Kavi was an insatiably social being, and had a preference for formats that involved working with others. She had a longstanding interest in colonial and national museums, embodied by her early work on London’s Victoria and Albert Museum, or her now-canonical essay on museums and nationalism, whose title stated punctually that The Museum is National.

Over the past decade, these studies proliferated and expanded to include a broader range of themes related to museums, cultural heritage and local communities. She wrote on repatriation politics and the Global South; the implications of the universal survey and the holocaust museum paradigms for the non-Western world; and the micropolitics of clashes between communities and museums on the stage of “world heritage”. The 2017 volume she co-edited with the cultural historian, Mirjam Brusius, concerned with museum storage as a space of meaning, had another marvellous title: Tales from the Crypt.

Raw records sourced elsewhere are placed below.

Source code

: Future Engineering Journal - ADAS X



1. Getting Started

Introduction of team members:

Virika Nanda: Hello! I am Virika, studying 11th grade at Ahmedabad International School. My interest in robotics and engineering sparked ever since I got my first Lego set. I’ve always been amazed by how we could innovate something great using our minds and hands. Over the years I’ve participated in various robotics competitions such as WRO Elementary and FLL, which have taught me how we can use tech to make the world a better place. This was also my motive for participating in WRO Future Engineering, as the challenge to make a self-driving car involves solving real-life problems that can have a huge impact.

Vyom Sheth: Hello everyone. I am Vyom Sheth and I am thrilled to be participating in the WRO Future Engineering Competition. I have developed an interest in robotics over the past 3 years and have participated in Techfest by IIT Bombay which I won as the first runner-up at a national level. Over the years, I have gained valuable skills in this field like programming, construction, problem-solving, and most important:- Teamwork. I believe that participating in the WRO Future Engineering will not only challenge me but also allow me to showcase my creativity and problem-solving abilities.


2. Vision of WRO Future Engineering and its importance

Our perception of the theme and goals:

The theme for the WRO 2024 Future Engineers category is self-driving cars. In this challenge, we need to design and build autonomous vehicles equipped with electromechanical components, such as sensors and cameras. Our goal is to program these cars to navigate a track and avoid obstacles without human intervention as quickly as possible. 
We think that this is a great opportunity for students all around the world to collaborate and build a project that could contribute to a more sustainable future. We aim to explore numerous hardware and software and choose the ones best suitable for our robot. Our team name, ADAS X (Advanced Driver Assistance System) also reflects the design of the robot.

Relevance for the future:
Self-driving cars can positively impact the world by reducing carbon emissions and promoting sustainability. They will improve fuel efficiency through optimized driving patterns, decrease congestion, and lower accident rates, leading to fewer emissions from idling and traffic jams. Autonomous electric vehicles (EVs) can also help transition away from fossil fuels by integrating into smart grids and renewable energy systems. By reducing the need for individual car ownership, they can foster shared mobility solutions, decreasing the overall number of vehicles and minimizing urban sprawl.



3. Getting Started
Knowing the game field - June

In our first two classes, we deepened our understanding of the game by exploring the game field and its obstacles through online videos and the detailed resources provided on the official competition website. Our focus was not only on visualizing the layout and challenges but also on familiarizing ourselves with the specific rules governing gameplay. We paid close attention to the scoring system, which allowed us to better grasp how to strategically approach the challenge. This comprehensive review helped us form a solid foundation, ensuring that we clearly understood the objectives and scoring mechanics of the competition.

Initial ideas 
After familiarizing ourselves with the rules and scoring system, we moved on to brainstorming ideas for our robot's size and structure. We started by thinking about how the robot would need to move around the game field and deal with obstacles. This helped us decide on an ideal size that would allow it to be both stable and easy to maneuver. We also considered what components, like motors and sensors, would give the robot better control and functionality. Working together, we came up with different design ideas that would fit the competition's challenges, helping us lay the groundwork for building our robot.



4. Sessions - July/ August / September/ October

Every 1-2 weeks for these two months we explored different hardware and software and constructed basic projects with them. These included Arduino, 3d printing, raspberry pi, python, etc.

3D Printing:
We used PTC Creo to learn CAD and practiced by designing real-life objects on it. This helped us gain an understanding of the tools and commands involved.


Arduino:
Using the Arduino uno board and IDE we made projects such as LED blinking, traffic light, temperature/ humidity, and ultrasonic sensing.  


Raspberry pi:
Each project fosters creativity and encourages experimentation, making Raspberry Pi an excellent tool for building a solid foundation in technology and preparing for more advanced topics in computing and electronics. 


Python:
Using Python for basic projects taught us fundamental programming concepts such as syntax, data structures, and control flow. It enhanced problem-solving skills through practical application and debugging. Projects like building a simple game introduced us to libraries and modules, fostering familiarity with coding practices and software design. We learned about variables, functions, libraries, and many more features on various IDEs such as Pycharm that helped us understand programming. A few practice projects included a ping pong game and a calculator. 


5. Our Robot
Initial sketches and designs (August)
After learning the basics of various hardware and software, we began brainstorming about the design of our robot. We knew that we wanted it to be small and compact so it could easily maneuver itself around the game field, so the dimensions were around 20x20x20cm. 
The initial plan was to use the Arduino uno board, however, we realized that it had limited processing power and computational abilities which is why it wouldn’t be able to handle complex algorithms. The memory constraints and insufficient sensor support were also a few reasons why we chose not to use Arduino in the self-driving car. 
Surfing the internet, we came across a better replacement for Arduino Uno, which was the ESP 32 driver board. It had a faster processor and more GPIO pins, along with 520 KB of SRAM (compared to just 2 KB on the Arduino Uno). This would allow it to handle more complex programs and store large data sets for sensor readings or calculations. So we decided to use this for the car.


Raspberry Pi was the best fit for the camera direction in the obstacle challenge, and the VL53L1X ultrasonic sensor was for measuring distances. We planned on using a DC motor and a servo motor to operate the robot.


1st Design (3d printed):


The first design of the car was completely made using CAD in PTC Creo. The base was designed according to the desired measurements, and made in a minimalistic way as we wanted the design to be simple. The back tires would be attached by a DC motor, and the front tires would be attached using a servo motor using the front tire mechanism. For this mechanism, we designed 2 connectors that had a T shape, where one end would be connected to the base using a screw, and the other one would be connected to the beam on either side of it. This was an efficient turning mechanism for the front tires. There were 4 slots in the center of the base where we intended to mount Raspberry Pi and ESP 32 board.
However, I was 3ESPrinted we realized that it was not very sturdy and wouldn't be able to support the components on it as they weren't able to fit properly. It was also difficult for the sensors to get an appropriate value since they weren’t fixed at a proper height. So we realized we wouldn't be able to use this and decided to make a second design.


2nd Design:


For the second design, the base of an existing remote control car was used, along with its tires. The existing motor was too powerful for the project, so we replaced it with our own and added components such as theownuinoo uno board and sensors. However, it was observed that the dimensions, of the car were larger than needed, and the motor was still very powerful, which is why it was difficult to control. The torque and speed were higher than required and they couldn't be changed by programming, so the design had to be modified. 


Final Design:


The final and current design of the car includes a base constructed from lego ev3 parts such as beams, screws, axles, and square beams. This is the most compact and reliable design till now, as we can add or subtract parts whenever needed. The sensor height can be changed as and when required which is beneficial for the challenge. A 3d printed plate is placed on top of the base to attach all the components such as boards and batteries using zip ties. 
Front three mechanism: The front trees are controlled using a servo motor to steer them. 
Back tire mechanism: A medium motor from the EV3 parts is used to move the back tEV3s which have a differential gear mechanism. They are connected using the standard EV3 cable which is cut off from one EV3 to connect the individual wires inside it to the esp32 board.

Alongside this prolific activity, Kavi increasingly turned, in the past decade, to the study of Indian court painting, the field of specialty in which she trained for her PhD under the mentorship of BN Goswamy. In these studies, she found new meaning in her work, attained new heights of knowledge, acquired new audiences, and arrived at a truly maestro-like voice. She relished every detail of a visual composition, and managed to fire up audiences with her own pleasure in the material. Her eye was drawn to that which had been overlooked, to the oddity on the margins, to the minor, seemingly innocuous item that became like a riddle or a clue to an entirely different way of seeing. She made it all seem effortless, even though this was hardly the case.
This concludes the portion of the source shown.